The Reserve Bank of India (RBI) sees reasons to be “cautiously optimistic” as the second wave of the pandemic seems to have hit domestic demand, while other economic indicators show the economy is coming back on stream.
While the Indian economy continued to wrestle with the second wave of the pandemic, “cautious optimism is returning”, the RBI said in its “State of the Economy” report in its June bulletin.
“By (the) current assessment, the second wave’s toll is mainly in terms of the hit to domestic demand. On the brighter side, several aspects of aggregate supply conditions -- agriculture and contactless services are holding up, while industrial production and exports have surged amidst pandemic protocols,” the RBI said in its report, the lead author of which is Michael Patra, deputy governor of the central bank. Citing statistical and mathematical models, the RBI said “greater improvement was expected by early July”.
Stressing that the speed and scale of vaccination would shape recovery, the article said that the economy had the “resilience and the fundamentals to bounce back from the pandemic and unshackle itself from pre-existing cyclical and structural hindrances”.
The central bank in its June policy lowered its gross domestic product (GDP) estimate to 9.5 per cent for 2021-22, from 10.5 per cent earlier.
The forecast was done on the assumption that the impact of the second wave would remain confined to the first quarter of the year, and will be helped by the base effect of last year’s “precipitous contraction”.

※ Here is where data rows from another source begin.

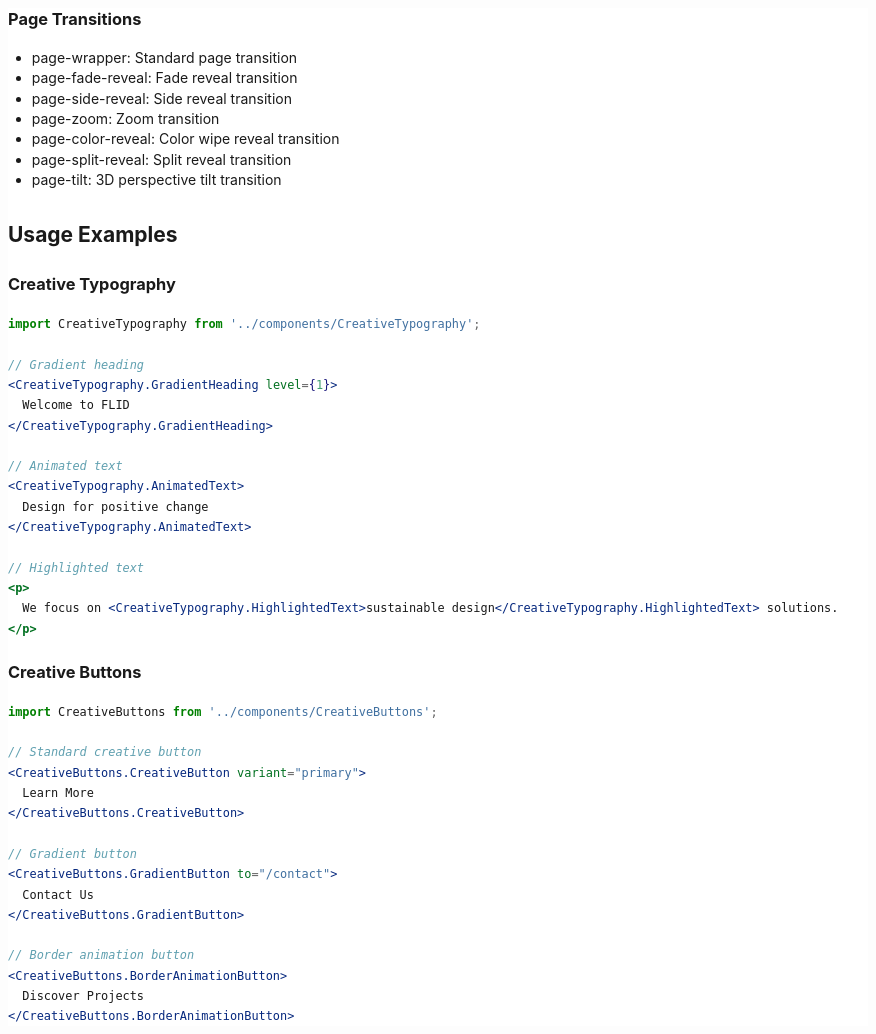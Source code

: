 ### Page Transitions
- page-wrapper: Standard page transition
- page-fade-reveal: Fade reveal transition
- page-side-reveal: Side reveal transition
- page-zoom: Zoom transition
- page-color-reveal: Color wipe reveal transition
- page-split-reveal: Split reveal transition
- page-tilt: 3D perspective tilt transition

## Usage Examples

### Creative Typography
```jsx
import CreativeTypography from '../components/CreativeTypography';

// Gradient heading
<CreativeTypography.GradientHeading level={1}>
  Welcome to FLID
</CreativeTypography.GradientHeading>

// Animated text
<CreativeTypography.AnimatedText>
  Design for positive change
</CreativeTypography.AnimatedText>

// Highlighted text
<p>
  We focus on <CreativeTypography.HighlightedText>sustainable design</CreativeTypography.HighlightedText> solutions.
</p>
```

### Creative Buttons
```jsx
import CreativeButtons from '../components/CreativeButtons';

// Standard creative button
<CreativeButtons.CreativeButton variant="primary">
  Learn More
</CreativeButtons.CreativeButton>

// Gradient button
<CreativeButtons.GradientButton to="/contact">
  Contact Us
</CreativeButtons.GradientButton>

// Border animation button
<CreativeButtons.BorderAnimationButton>
  Discover Projects
</CreativeButtons.BorderAnimationButton>
```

Quantifying the impact in the first quarter, the RBI said the second Covid wave could shave off Rs 2 trillion from 2021-22 output. However, the second wave has reached smaller cities and villages, impacting rural demand. This time the government may not be in a position to spend as much as last year to revive demand, the RBI said.
The central bank also defended the transfer of Rs 99,122 crore as dividend to the government. The nearly Rs 1 trillion transfer, according to the RBI, was “just 0.44 per cent of GDP”, and was generated through “saving on balance sheet provisions and employees’ superannuation and other funds”, the RBI said.
The RBI, the report said, is “free-ranging and conducting independent monetary policy, i.e., independent of fiscal dominance”, it said.
The central bank pointed out that notwithstanding the second wave, goods and services tax (GST) collection in 2021-22 so far had fared better than in 2020-21, “infusing optimism that the revenue base for states will be protected with a growth rate of 7 per cent, and it may result in some surplus to compensate for the shortfall in the previous year”.
GST collected in May was Rs 1,02,709 crore, which was 65 per cent higher than that in the same month last year.
However, pressure points remain. For example, vehicle sales have plummeted, and air travel has shrunk. But railway freight held up. Labour market weekly indicators, which started waning since the first week of April, started recovering in the second week of June, the RBI said. But pressure on inflation will continue due to rising volatility in international commodities. Volatility in the last decade has weakened the relationship between the consumer price index and wholesale price index.
Still, globally, central banks see the surge in inflation as transitory and “talk down speculation about dialing back their easy policy stance”, while “frictions flare with every incoming data”. The Monetary Policy Committee (MPC) has forecast a 5 per cent inflation rate for 2021-22 with risks broadly balanced.
“We have to learn to live with the virus, complementing vaccines with ramping up investment in healthcare, logistics and research,” the RBI said.
There is a need to ensure that recovery is “built on a solid foundation of business investment and productivity growth”, it said.
In a separate article, the RBI said slope of the yield curve have steepened with abundant liquidity bringing down short-term interest rates more than proportionately alongside a pick-up in issuances of ultra-long dated paper. There was a scope for moderation of longer-term yields from current levels, it said.